Consolidation Principles

The Combined Financial Statements are prepared in accordance with the consolidation methods presented below.

a) Subsidiaries

Generally, subsidiaries are all companies at which RZF or RZAG, or both together, that on account of substantial direct or indirect rights have the ability to control key business activities of these companies so as to generate variable returns (controlled companies). The existence and effect of potential voting rights which are currently exercisable or convertible are taken into account when evaluating whether control exists.

Subsidiaries are generally included in the Combined Financial Statements (full consolidation) from the date on which control has been transferred, directly or indirectly, to RZF or RZAG or both together. They are deconsolidated when control is lost. Subsidiaries classified as held for sale are recognised pursuant to the provisions for non-current assets, disposal groups and discontinued operations held for sale.

Acquired subsidiaries are recognised using the acquisition method. The acquisition cost corresponds to the fair value of the assets acquired, the equity instruments issued and the liabilities incurred or assumed as at the transaction date. Costs related to the business combination are always treated as expenses, regardless of whether they are directly allocable to the acquisition.
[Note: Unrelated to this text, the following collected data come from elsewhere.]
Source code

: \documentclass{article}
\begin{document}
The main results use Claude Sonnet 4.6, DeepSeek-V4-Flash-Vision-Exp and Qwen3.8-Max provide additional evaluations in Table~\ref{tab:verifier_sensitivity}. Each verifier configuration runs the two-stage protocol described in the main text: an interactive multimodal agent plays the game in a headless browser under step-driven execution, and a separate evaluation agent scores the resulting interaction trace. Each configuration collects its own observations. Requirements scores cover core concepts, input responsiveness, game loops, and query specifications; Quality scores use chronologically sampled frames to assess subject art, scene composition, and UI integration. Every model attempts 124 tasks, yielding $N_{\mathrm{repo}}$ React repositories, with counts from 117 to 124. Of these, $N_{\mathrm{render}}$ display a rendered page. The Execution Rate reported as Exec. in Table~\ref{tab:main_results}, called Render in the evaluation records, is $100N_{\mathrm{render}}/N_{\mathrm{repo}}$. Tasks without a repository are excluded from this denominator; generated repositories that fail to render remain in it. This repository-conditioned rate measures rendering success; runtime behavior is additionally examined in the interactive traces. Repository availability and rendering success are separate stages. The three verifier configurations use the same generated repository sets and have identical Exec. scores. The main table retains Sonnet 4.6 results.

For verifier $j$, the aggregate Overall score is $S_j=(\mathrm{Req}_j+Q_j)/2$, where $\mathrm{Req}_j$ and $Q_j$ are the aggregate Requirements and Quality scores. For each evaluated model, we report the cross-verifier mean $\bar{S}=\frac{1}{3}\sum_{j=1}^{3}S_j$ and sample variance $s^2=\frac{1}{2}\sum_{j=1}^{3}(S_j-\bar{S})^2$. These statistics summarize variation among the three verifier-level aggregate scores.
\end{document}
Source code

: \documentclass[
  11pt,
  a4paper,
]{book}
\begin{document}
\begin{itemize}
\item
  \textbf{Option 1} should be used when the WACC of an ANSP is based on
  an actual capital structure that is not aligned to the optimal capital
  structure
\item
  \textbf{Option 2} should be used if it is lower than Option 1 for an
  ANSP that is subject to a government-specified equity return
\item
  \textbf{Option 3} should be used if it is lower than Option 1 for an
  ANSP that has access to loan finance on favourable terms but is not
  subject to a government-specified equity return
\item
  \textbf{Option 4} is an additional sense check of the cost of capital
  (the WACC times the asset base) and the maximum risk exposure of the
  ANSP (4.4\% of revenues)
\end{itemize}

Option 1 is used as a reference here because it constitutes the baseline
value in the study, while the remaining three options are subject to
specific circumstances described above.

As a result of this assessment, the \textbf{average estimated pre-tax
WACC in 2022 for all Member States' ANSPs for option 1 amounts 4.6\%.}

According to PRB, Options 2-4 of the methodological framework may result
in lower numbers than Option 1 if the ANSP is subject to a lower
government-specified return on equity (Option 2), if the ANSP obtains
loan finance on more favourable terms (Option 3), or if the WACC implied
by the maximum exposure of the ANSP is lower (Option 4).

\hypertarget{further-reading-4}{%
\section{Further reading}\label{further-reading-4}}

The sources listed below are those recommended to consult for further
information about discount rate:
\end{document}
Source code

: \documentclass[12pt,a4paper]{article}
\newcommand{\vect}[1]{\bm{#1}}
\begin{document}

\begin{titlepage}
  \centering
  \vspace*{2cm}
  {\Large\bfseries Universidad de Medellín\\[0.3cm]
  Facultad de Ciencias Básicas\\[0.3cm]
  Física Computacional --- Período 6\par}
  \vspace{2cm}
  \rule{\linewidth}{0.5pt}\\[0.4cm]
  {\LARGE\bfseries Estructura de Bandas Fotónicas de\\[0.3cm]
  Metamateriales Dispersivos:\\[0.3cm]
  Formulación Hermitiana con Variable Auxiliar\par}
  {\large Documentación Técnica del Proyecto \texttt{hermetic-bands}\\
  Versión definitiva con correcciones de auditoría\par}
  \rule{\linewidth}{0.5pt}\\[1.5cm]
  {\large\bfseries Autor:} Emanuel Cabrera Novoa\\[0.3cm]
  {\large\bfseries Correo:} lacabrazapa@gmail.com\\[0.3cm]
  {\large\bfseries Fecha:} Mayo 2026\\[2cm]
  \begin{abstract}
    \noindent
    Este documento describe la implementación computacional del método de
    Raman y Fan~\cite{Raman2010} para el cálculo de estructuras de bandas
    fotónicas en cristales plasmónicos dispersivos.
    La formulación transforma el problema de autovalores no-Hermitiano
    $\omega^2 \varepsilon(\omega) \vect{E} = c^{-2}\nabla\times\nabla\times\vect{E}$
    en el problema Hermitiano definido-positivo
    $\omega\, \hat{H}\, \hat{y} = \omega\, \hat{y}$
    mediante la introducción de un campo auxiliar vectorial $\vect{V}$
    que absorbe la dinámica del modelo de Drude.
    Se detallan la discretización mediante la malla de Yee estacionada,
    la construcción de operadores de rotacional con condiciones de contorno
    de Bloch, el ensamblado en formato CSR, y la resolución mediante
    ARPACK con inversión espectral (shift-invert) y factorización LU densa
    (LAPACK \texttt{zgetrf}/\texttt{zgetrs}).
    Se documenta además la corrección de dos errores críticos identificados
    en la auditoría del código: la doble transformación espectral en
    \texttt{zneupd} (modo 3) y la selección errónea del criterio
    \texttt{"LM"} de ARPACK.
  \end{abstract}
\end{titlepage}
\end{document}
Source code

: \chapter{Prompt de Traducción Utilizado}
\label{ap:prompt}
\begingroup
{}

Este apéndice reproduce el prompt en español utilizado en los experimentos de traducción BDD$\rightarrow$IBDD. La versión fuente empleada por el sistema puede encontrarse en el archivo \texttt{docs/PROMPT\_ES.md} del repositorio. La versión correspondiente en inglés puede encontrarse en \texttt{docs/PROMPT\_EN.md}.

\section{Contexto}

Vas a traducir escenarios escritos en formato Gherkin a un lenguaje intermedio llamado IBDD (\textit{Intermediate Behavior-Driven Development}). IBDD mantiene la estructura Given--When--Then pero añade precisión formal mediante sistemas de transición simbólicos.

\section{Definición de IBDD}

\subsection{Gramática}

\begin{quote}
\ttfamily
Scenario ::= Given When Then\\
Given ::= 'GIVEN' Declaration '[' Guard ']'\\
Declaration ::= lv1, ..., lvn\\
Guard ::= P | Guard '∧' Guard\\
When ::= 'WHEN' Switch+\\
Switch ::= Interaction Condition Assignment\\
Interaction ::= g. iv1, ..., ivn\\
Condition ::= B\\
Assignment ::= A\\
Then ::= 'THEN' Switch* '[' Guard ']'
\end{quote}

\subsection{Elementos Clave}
Upon initial consolidation, the assets, liabilities and contingent liabilities identifiable in connection with a business combination are measured at their fair value as at the acquisition date, irrespective of the extent of any non-controlling interest.

The excess of the acquisition cost over the interest in the net fair value of the assets acquired is recognised as goodwill. If the acquisition cost is less than the net fair value of the assets of the acquired subsidiary after reassessing the measurement, the difference is recognised in the income statement under "other operating income".

Intercompany transactions and any resulting gains that are included in the Combined Financial Statements are eliminated. Losses are also eliminated unless the transaction indicates an impairment of the transferred asset.

The separate financial statements of the domestic and foreign subsidiaries consolidated are prepared according to uniform accounting policies.

b) Joint Ventures and Joint Operations

Joint arrangements, over which RZF or RZAG, or both together, directly or indirectly, exercise joint control with one or more partners by virtue of a contractual agreement, are included in the Combined Financial Statements as joint ventures or joint operations. Currently, no joint operations are included in the Combined Financial Statements. Joint ventures are included in the Combined Financial Statements using the equity method. Please see the explanatory notes with regard to associates for the general accounting treatment using the equity method. They are recognised from the date on which joint control can be exercised until the date on which joint control is lost. Joint ventures classified as held for sale are recognised pursuant to the provisions for non-current assets, disposal groups and discontinued operations held for sale. Entities over which joint control cannot be exercised despite a corresponding share of voting rights are classified as associates or as other equity investments.

c) Associates

An entity at which the groups have the ability to significantly influence financial and operating decisions, and in which the groups regularly hold 20 to 50 per cent share of voting rights, directly or indirectly, is classified as an associate and recognised in the Combined Financial Statements using the equity method. The equity method is not used if an associate has been classified as held for sale. An entity in which the share of voting rights is 20 per cent or more, but whose financial and operating policy cannot be significantly influenced, is classified as other equity investments. These shares are reported under non-current financial assets and generally measured at fair value. If the fair value cannot be reliably measured, the amortised cost is the best estimate.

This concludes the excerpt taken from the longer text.